At the opening of the panel discussion, Simona Stankovska, the company’s Global PR Manager, mentioned inflation, falling energy prices, stock market turmoil and the threat of recession, after the chaos caused by the recent collapse of SVB, as some of the biggest issues during this moment in time.

exante horizon 2

Mullen mentioned that there are three megatrends at play at the moment. These include geopolitics, which is likely to keep inflation high for a while yet, the green transition, and artificial intelligence.

In addition, the war in Ukraine is expected to keep countries focused on self-reliance, resilience and autonomy.

In this regard, Arnab Das explained that this may lead some companies to “duplicating or even triplicating supply chains, allowing them to run parallel operations, for example with one factory in Asia and another in their home market, which means that they are essentially doubling or tripling capital expenditure”.

Regarding cryptocurrencies, Mullen noted that the Cyprus Securities and Exchange Commission (CySEC) had aspirations of turning Cyprus into a crypto hub, similar to the efforts of countries like Malta, but recently, the relevant Distributed Ledger Technology (DLT) framework was withdrawn. The suspicion here is that this may be related to sanctions, with Cyprus not wanting to be seen facilitating anything that may be perceived as illicit.

In terms of the recent decision by the European Parliament to endorse the first EU rules to trace crypto-asset transfers, prevent money laundering, and implement common rules on supervision and customer protection, Klumov struck a positive note.

“Regulation will be positive for crypto,” he said, noting that the countries who moved early in this space ultimately stumbled on banking regulations and other such issues.
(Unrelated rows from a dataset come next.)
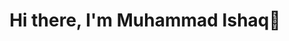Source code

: 

<!--
**muhammadiishaq/muhammadiishaq** is a ✨ _special_ ✨ repository because its `README.md` (this file) appears on your GitHub profile.

Here are some ideas to get you started:

- 🔭 I’m currently working on ...
- 🌱 I’m currently learning ...
- 👯 I’m looking to collaborate on ...
- 🤔 I’m looking for help with ...
- 💬 Ask me about ...
- 📫 How to reach me: ...
- 😄 Pronouns: ...
- ⚡ Fun fact: ...
-->

<body>
  <div align="center">
    <h1> Hi there, I'm Muhammad Ishaq👋<a href="#"></h1>
  </div>
<!--<p align="center">
<a href="https://github.com/smuhabdullah"><img src="https://readme-typing-svg.herokuapp.com?lines=Experienced+Python+Developer;Data+Science+Enthusiast;Aspiring+Deep+Learning+Practitioner&center=true&width=500&height=50"></a>
### Welcome to My GitHub Profile!
Experienced Python Developer specializing in data science. I hold a Bachelor's degree in Computer Science from Usman Institute of Technology. Currently, I'm a Python Developer at Odolution, exhibited proficiency in designing and optimizing Odoo modules for improved performance and usability across 3 or more projects, with hands-on experience in Odoo versions 14, 15, 16, and 17. My leadership in the Sugarcane Disease Detector project showcases my skills in Python, CNN, and Django. I'm also an active volunteer with a passion for community service.

<!--This README serves as an introduction to who I am and what I am currently focusing on in my learning journey.

- 🌱 Instructed 4 batches of students, providing guidance to over 100+ individuals in developing their future skills at BanoQabil 2.0.
- 🌱 Pursuing the Google Data Analyst course to learn valuable data analysis techniques and tools.
- 👯 Looking forward to collaborating with other developers and data enthusiasts on interesting projects.
- 🥅 My goals for this learning phase are to gain a solid foundation in Python development and data analysis and apply my skills to real-world projects.
- 💎 If you have any suggestions, resources, or opportunities related to Python development or data analysis, feel free to connect with me.

 
<h2>Tech Stack</h2>

<table width="100" align='justify-center'>
<tr>

  <td align='center' width="200">
        <img src="https://www.jing.fm/clipimg/full/53-537670_python-png-file-python-logo-png.png"  width="80">
    </td>
  <td align='center' width="200">
        <img src="https://www.djangoproject.com/m/img/logos/django-logo-negative.png" width="100">
    </td>
    <td align='center' width="200">
<!--         <img src="https://buttercms.com/static/images/tech_banners/Flask.png" width="100"> -->
	    

<!--<td align='center' width="200">
        <img src="https://github.com/smuhabdullah/smuhabdullah/assets/58034394/27a7c39c-6c5e-4cec-9110-0de89ebd9d05" width="100">
    </td>
 <td align='center'  width="200">
        <img src="https://github.com/opencv/opencv/wiki/logo/OpenCV_logo_no_text.png" width="100">
    </td>
	
</tr>
 <tr>
   
  
<td align='center'  width="200">
        <img src="https://github.com/smuhabdullah/smuhabdullah/assets/58034394/9042153c-74b1-407a-94d9-6e5657b3044c" >
    </td>
	 <td align='center' width="200">
        <img src="https://github.com/smuhabdullah/smuhabdullah/assets/58034394/e99ac296-f64c-479c-bf6a-1958c2713e9b" width="100%">
    </td>
  <td align='center'  width="200">
        <img src="https://download.logo.wine/logo/MySQL/MySQL-Logo.wine.png" >
    </td>
<td align='center'  width="200">
        <img src="https://github.com/smuhabdullah/smuhabdullah/assets/58034394/64937b04-5c3a-4a46-b3f1-2c2375a27725" >
    </td>
	  
  <td align='center'  width="200">
        <img src="https://github.com/smuhabdullah/smuhabdullah/assets/58034394/30d22378-8123-4eea-9a9d-1bfc295a2583" >
    </td>
	

</tr>
<tr>
    <td align='center' width="200">
        <img src="https://upload.wikimedia.org/wikipedia/commons/thumb/3/38/HTML5_Badge.svg/600px-HTML5_Badge.svg.png"  width="100">
    </td>
    <td align='center' width="200">
        <img src="https://raw.githubusercontent.com/devicons/devicon/0d6c64dbbf311879f7d563bfc3ccf559f9ed111c/icons/css3/css3-original-wordmark.svg" width="100">
    </td>
  
 <td align='center'  width="200">
        <img src="https://upload.wikimedia.org/wikipedia/commons/thumb/6/6a/JavaScript-logo.png/800px-JavaScript-logo.png" width="100">
    </td>
	
 <td align='center' width="200">
        <img src="https://github.com/smuhabdullah/smuhabdullah/assets/58034394/afaefa9d-951b-429a-9f3d-cd522ff08048" width="100">
    </td>
	 <td align='center' width="200">
        <img src="https://git-scm.com/images/logos/1color-darkbg@2x.png" width="100">
    </td>
 
	
    
</tr>
 

    
</table>
</p>
<p width="100" align='center'>
<a href="https://www.linkedin.com/in/muhammad-ishaq-069089291/"><img src="https://img.shields.io/badge/-Muhammad%20Abdullah-0077B5?style=flat&logo=Linkedin&logoColor=white"/></a>
<a href="mailto:mabdullahuit19b@gmail.com"><img src="https://img.shields.io/badge/-mabdullahuit19b@gmail.com-D14836?style=flat&logo=Gmail&logoColor=white"/></a>
	<a href="https://smuhabdullah.medium.com/"><img src="https://img.shields.io/badge/-smuhabdullah-black ?style=flat&logo=medium&logoColor=white"/></a>
<a href="https://www.instagram.com/muhammadishaq5896/?hl=en"><img src="https://img.shields.io/badge/-@muhammadabdullah-E4405F?style=flat&logo=Instagram&logoColor=white"/></a>
<a href="https://smuhabdullah.me/"><img src="https://img.shields.io/badge/-/smuhabdullah-e8b519?style=flat&logo=portfolio&logoColor=green"/></a>
 </p>
 
<br>

 
 <h2>GitHub Analytics
 </h2>



<!-- <a href="https://github.com/smuhabdullah"> -->
<!--   <img height="180em" src="https://github-readme-stats.vercel.app/api?username=smuhabdullah&show_icons=true&theme=algolia&include_all_commits=true&count_private=true"/> -->
<!--   <img height="180em" src="https://github-readme-stats-eight-theta.vercel.app/api/top-langs/?username=smuhabdullah&layout=compact&langs_count=8&theme=algolia"/>
</a>
  <img width="70%" src="https://github-readme-streak-stats.herokuapp.com/?user=smuhabdullah&show_icons=true&locale=en&layout=demo&theme=algolia" /> -->


<!--<p align="center">
  <img width="400px" src="https://github-readme-stats.vercel.app/api?username=smuhabdullah&count_private=true&show_icons=true&theme=material-palenight&hide_border=true&bg_color=1F222E" />
  <img width="400px" src="https://github-readme-streak-stats.herokuapp.com?user=smuhabdullah&theme=material-palenight&hide_border=true&fire=C77800&ring=7C2AE8&background=1F222E" />
</p>
<!-- ![](https://komarev.com/ghpvc/?username=rashidwassan&color=blueviolet&label=Profile+Views) -->

	


<!--<p align="center">
<!-- ## 🐛Github Magic Game  <img src="https://github.com/smuhabdullah/smuhabdullah/raw/output/github-contribution-grid-snake.svg" alt="snake"></center> -->
</p>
He explained that regulation will provide clarity and will help casual investors to better understand and interact with cryptocurrencies.

“Over the last 7-8 years, there were a lot of contradictory statements by politicians and officials. Some were lobbying against crypto. An average citizen was left puzzled. Finally, there’s clarity, so now we will need to see how big the market is,” he added.

When asked whether stocks and equities are currently undervalued or overvalued, Hannah Gooch-Peters said that this is a difficult question but would lean towards saying that they are undervalued.

“Look for parts of the market that are underappreciated. European pharmaceutical companies, for example. If companies are collapsing, like banks, often there’s a fundamental reason why they are collapsing. So you need to be looking at underappreciated but growing, high-quality companies. Look ahead of the curve. See what fits the bill for your portfolio,”

She later went on to say that “the easy money has already been made”, adding that “you have to see what’s not been moving and is underappreciated”.